Making a Bathymetric Map
The students will use a probe to measure the bottom of the "ocean" that the teacher creates. They will plot their measurements and draw isolines to depict the bottom. More advanced students will correct the measurements for tidal changes and horizontal positioning.
- A large, deep, lightweight cardboard box with a lid. A department store gift box would be ideal.
- Various objects of unequal height and shape to glue in the bottom of the box (half a tennis ball, a rock, a wedge, a cone, a wooden rectangle block, etc). Alternately, a piece of Styrofoam cut to the size of the box that will be carved to make measurable relief.
- Straws, or narrow diameter wooden dowels, or shish-kabob sticks longer than the box is deep
- Glue and markers
- Depending on what you will use for a depth finder (a straw, dowel, or stick), punch holes with an adequate diameter to insert the probe in the box lid. The holes should be aligned in a grid pattern. The distance between points should not be greater than 1 inch in any direction. Too close a grid will cause your box to fall apart!
- Glue the various objects on the bottom of the box, keeping in mind the grid that you have prepared for "remote sensing" of the bottom.
- Tape the box lid to the box bottom, so that students won't be tempted to peek at the "ocean" floor.
- Depending on the age and ability of the students, you may pre-mark your measuring sticks or have students calibrate them as part of the exercise.
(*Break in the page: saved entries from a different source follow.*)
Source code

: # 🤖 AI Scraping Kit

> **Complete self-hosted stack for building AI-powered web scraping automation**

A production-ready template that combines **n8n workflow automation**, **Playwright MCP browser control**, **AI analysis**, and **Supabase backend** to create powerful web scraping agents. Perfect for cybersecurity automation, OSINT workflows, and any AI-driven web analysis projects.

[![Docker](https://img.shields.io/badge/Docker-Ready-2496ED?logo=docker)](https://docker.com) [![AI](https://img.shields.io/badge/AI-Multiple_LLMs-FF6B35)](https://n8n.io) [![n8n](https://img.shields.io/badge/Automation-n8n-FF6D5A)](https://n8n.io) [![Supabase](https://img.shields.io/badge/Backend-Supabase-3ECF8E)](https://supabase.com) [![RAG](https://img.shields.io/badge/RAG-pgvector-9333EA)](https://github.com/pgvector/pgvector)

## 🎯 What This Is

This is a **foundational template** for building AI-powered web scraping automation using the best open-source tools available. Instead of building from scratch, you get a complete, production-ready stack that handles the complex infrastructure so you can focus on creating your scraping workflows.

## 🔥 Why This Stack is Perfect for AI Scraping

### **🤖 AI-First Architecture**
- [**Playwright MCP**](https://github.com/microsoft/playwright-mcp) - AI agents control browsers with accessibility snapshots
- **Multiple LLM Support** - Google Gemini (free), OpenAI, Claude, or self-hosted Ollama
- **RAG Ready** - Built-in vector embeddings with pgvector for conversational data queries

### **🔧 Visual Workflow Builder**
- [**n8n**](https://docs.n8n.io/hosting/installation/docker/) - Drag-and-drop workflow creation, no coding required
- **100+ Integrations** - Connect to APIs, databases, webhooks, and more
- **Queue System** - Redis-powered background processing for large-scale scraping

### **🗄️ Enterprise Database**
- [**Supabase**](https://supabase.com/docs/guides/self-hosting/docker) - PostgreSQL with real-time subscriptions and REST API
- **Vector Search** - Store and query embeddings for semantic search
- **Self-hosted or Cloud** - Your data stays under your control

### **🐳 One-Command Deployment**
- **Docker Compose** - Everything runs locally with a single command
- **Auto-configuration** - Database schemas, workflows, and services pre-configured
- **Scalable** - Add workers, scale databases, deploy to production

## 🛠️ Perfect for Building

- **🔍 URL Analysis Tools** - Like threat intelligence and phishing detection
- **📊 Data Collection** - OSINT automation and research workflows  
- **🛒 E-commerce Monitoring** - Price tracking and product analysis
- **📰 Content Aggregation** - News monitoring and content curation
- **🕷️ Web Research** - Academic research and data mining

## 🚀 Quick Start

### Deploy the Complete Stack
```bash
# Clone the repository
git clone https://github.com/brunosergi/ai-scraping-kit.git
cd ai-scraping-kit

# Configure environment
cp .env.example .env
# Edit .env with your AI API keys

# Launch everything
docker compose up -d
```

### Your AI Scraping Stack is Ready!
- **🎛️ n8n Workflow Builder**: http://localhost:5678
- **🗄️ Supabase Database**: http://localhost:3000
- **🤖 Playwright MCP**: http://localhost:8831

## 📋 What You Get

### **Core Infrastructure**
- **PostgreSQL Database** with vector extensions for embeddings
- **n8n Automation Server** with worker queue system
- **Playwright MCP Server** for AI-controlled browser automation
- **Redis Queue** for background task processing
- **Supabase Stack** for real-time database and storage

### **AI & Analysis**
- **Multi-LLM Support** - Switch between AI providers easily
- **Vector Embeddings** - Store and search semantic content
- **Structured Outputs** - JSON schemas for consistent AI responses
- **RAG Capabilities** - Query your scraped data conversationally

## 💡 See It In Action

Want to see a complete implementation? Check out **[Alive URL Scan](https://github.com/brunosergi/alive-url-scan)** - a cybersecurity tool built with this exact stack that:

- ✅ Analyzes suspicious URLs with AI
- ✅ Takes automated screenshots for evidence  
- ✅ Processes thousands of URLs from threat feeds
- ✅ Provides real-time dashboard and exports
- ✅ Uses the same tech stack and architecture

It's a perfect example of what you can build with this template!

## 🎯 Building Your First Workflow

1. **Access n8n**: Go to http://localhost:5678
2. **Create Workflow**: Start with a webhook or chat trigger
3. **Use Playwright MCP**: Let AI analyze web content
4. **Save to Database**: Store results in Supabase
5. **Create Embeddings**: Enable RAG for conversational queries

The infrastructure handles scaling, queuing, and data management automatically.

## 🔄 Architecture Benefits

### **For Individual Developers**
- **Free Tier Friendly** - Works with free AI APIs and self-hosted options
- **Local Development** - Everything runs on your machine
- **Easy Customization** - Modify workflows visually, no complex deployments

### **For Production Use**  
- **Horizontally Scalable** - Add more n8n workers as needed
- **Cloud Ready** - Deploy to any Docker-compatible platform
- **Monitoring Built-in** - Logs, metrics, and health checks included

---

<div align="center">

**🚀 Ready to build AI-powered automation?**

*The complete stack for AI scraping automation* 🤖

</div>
Each unit will equal 1 foot, but there should be interim hash marks for fractional parts … at least 0.25, 0.5, and 0.75 feet.
- Preparation of the Ocean Bottom
Hints: When preparing the bottom, you might consider placing a small narrow object that could easily be missed, or two objects near but not touching each other, that would give the illusion of a continuous surface if the space between is missed. This will illustrate the necessity of a closely spaced grid when many features are likely.
Gradual surface changes are easier to plot and draw isolines.